Mock’n’Roll: Iain Ellis's "Brit Wits"

By Niall James HolohanJuly 15, 2012

Mock’n’Roll: Iain Ellis's "Brit Wits"

Brit Wits: A History Of British Rock Humor by Iain Ellis

ENGLISH-BORN CRITIC, essayist, novelist, and poet G. K. Chesterton once wrote: "Wit is a sword; it is meant to make people feel the point as well as see it.” This definition fits Iain Ellis’s book, Brit Wits: A History of British Rock Humor. Ellis traces the lineage of the wittier side of British music, from the early, edgy, novelty humor of music hall, through the rock ages, to the present day.


For the uninitiated, “British rock wit” may seem like Ellis’s invention of a subculture, but the links between British rock music and sociopolitical comedy are myriad, thrilling, and very real. In a roughly chronological narrative, pinned to 60 years of musical history, Ellis explores these links while providing key political context and fascinating sociological analysis. This book is more than a rundown of the thousand witty songs you've got to hear before you die; it’s a study of how some of Britain's most intelligent artists reacted to their political landscape by effectively subverting the mainstream in order to free their own minds, liberating the minds of their peers and fans in the process.


Ellis’s blistering “alternative guide to British rock history” skillfully demonstrates that speed, invention, and the desire to subvert popular trends characterize both rock and wit. Their marriage is a match made in heaven: what might be facetious to simply say becomes funny and apt with the right bass line behind it. These lyrics aren’t “knock-knock” jokes read over bongos. Wit and rock elevate each other, as evidenced by the depth and light Johnny Marr's shining guitar parts add to Morrissey's expectedly dour lyrics in The Smiths's “Cemetry Gates”, or in turn what the incendiary powerhouse sound of a rock band like The Who does to lyrics like those deployed in “My Generation;” Roger Daltrey via Pete Townshend's pen. As a folk song, “My Generation” might be interesting, but it would not be as vital. 
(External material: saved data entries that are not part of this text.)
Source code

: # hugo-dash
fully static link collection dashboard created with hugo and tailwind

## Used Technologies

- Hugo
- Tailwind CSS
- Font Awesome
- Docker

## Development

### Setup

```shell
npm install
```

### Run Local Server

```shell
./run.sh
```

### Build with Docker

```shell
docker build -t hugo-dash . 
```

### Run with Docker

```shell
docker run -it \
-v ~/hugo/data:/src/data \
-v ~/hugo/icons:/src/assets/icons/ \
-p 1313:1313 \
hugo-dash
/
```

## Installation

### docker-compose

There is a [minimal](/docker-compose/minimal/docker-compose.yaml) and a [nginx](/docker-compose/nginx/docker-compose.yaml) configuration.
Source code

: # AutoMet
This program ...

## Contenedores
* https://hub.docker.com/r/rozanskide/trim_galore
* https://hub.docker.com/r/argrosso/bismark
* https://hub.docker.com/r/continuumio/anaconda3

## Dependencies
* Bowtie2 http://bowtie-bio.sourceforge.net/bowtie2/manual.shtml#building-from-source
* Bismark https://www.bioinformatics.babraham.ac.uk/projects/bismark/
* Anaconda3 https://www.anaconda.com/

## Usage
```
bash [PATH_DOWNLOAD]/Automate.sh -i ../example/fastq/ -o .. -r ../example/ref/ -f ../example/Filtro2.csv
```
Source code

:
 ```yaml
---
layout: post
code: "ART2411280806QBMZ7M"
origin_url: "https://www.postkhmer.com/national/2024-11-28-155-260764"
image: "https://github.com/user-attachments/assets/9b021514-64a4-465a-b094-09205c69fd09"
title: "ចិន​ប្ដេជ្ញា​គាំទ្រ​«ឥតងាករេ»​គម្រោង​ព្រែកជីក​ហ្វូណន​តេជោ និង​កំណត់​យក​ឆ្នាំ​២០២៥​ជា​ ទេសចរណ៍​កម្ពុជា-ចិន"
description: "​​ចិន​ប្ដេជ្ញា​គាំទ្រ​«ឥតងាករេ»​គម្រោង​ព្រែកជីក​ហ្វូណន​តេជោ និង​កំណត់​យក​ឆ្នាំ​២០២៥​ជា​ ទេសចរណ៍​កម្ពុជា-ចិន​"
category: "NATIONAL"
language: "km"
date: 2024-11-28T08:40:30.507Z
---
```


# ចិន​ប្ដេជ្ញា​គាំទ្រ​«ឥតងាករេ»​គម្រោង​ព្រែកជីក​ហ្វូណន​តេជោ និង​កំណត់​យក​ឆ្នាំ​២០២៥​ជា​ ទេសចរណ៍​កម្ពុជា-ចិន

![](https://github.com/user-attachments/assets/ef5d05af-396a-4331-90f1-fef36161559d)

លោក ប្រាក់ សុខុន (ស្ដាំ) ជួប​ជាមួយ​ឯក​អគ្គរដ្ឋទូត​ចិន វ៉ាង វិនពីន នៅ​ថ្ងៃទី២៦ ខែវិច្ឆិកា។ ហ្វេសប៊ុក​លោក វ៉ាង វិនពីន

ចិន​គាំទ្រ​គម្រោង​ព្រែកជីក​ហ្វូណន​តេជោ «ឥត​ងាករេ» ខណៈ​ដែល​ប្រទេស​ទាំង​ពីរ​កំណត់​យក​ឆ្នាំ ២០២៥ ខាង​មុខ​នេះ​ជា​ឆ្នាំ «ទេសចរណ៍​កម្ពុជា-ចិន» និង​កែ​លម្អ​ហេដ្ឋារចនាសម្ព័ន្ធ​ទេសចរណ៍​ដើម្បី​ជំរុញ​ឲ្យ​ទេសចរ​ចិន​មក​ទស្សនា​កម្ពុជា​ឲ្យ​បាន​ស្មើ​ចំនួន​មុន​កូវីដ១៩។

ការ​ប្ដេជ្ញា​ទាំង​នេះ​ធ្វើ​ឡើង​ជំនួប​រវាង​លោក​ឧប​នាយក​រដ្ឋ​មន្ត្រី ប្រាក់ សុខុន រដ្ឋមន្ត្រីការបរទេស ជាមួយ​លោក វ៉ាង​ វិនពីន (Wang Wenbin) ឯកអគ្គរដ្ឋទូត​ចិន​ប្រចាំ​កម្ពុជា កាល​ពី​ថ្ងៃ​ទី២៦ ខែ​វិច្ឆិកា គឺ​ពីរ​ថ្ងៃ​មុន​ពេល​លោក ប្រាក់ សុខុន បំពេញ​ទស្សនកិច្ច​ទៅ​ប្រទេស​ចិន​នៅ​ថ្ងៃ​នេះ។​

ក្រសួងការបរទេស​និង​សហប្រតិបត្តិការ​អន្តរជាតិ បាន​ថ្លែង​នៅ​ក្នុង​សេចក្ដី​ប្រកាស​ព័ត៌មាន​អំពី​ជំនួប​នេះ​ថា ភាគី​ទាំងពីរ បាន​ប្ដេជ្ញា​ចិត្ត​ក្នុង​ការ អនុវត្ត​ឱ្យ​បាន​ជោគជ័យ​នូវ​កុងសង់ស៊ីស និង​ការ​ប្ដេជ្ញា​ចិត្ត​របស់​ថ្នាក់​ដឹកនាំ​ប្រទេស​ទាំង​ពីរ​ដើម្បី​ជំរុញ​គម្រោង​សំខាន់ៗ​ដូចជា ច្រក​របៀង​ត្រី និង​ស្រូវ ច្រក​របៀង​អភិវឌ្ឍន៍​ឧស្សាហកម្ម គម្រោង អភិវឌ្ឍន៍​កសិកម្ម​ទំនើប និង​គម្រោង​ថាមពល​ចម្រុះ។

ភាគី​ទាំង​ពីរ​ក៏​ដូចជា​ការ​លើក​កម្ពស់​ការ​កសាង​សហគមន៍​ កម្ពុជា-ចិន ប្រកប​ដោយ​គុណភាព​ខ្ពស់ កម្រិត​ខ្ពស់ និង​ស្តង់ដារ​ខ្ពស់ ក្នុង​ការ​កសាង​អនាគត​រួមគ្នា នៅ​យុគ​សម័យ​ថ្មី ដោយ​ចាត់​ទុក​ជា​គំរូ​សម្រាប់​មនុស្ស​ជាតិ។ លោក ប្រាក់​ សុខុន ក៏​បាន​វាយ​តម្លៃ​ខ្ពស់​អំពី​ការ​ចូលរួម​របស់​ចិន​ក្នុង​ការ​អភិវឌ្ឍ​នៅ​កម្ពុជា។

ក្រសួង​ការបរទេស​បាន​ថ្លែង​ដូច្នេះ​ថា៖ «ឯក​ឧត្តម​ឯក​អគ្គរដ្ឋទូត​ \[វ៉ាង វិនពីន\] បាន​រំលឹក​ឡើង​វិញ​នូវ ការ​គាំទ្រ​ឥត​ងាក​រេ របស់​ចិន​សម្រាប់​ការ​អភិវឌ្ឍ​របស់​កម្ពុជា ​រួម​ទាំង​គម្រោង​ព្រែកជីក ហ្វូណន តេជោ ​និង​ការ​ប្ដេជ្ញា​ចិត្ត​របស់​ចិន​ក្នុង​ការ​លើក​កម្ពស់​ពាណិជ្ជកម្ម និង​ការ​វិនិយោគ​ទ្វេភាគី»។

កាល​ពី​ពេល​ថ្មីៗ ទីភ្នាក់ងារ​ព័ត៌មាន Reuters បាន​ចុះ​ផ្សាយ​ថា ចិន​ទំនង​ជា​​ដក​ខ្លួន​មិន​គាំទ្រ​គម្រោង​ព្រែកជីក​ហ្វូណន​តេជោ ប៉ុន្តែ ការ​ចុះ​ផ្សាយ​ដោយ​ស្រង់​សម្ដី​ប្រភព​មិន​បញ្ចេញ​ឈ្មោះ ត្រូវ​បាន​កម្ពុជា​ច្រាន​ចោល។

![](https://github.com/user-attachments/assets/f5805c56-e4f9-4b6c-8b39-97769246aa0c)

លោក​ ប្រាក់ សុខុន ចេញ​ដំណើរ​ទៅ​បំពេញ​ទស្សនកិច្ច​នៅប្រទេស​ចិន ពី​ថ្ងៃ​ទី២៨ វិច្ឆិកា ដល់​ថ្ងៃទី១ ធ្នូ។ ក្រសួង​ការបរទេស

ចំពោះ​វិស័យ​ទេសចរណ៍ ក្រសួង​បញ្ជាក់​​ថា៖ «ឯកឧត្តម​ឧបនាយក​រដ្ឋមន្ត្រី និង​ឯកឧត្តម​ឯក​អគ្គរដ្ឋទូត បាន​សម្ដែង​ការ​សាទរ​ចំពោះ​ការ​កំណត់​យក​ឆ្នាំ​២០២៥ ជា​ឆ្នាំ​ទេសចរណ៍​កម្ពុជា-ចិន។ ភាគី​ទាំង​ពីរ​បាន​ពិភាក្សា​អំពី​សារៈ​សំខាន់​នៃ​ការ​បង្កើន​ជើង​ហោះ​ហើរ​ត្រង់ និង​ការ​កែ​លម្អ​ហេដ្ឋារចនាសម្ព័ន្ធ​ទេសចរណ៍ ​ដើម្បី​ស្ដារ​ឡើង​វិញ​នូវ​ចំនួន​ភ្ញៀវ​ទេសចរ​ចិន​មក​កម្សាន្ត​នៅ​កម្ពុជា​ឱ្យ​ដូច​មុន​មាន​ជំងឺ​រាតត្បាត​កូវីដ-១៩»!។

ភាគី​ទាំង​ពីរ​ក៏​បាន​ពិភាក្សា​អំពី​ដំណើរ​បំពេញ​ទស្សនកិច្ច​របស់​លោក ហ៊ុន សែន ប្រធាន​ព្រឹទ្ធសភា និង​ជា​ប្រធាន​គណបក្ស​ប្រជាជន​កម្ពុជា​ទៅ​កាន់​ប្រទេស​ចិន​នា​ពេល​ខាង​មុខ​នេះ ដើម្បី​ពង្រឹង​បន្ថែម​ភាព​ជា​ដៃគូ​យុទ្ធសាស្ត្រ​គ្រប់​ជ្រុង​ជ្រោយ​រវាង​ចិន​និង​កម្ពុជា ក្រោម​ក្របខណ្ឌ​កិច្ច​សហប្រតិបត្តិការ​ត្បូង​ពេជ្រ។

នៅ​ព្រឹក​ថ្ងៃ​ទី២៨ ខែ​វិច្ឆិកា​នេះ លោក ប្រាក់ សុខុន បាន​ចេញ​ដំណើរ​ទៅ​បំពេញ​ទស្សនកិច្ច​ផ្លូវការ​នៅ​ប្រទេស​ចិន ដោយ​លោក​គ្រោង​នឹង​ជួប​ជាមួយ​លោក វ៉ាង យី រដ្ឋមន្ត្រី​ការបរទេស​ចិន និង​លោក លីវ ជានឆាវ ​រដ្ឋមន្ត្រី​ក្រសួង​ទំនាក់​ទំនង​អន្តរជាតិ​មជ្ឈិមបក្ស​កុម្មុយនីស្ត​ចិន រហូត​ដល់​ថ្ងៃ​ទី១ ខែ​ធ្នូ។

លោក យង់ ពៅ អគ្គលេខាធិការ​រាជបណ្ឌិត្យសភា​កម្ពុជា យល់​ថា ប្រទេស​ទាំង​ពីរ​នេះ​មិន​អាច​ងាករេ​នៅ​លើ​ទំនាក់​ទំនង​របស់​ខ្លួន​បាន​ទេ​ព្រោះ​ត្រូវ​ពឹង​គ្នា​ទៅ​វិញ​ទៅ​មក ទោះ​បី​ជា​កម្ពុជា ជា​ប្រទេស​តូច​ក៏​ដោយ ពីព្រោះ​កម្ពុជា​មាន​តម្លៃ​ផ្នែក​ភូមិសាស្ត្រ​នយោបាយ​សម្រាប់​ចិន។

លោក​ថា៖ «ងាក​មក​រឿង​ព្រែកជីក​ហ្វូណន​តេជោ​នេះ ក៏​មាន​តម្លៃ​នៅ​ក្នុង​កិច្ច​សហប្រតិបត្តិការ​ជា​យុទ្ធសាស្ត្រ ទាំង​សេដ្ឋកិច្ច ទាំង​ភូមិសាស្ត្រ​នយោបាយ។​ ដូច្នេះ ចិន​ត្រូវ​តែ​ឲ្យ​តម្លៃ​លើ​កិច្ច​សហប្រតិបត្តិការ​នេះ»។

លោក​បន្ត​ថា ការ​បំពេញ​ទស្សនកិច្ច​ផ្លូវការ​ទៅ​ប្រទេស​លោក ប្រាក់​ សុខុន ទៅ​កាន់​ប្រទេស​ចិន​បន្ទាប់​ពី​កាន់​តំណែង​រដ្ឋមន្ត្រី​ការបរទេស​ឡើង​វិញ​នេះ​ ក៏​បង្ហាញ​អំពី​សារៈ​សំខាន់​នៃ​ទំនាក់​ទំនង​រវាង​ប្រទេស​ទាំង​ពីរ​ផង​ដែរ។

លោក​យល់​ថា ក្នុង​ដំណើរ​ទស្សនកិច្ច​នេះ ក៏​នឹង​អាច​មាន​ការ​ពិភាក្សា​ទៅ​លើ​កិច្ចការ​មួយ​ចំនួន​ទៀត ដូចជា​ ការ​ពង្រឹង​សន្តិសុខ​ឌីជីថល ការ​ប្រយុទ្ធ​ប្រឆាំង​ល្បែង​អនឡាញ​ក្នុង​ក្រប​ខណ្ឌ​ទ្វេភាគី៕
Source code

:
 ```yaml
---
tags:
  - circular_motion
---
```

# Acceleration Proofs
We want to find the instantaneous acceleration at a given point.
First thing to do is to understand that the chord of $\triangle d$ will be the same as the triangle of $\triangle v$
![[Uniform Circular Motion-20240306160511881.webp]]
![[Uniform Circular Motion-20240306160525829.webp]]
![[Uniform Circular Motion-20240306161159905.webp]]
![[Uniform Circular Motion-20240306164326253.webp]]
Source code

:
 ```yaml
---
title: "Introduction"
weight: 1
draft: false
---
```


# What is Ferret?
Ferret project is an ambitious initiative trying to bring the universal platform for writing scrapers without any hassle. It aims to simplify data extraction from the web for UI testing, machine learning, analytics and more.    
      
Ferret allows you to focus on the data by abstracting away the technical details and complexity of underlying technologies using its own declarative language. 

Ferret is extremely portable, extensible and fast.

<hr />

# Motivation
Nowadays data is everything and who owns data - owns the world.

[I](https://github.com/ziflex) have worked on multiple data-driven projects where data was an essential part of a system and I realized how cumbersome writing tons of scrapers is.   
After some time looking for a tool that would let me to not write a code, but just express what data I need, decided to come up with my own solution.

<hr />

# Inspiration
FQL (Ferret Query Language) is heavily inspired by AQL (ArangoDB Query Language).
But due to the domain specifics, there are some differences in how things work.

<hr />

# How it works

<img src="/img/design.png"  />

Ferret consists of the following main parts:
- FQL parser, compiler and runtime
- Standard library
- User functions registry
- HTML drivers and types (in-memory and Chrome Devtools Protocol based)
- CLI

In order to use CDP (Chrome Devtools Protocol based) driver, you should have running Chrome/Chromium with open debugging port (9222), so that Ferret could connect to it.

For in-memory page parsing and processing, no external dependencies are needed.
One could argue, as Ellis emphatically does, that "rock music is naturally allied to subversion because rebellion is in its very DNA.” There's a Brit Wit with a song and a killer turn of phrase to match every soulful rebel's taste, and all are covered excellently here. In dramatic contrast to musical comedy, which intends to make an audience laugh, rock wit seeks to provoke thought. At the outset of his book, Ellis eschews the trivial ("not the concern of this text") and draws a further line between titillation and those who "deploy humor for subversive ends and purposes." Wit is the difference between that which simply makes us laugh and that which pulls the dust sheet from our childlike curiosity and ignites our desire to question authority. And if wit is social conscience cloaked in jokes, then rock wit adds more smoke and mirrors to the enterprise, in turn making its master, music, all the more provocative. A spoonful of sugar helps the medicine go down.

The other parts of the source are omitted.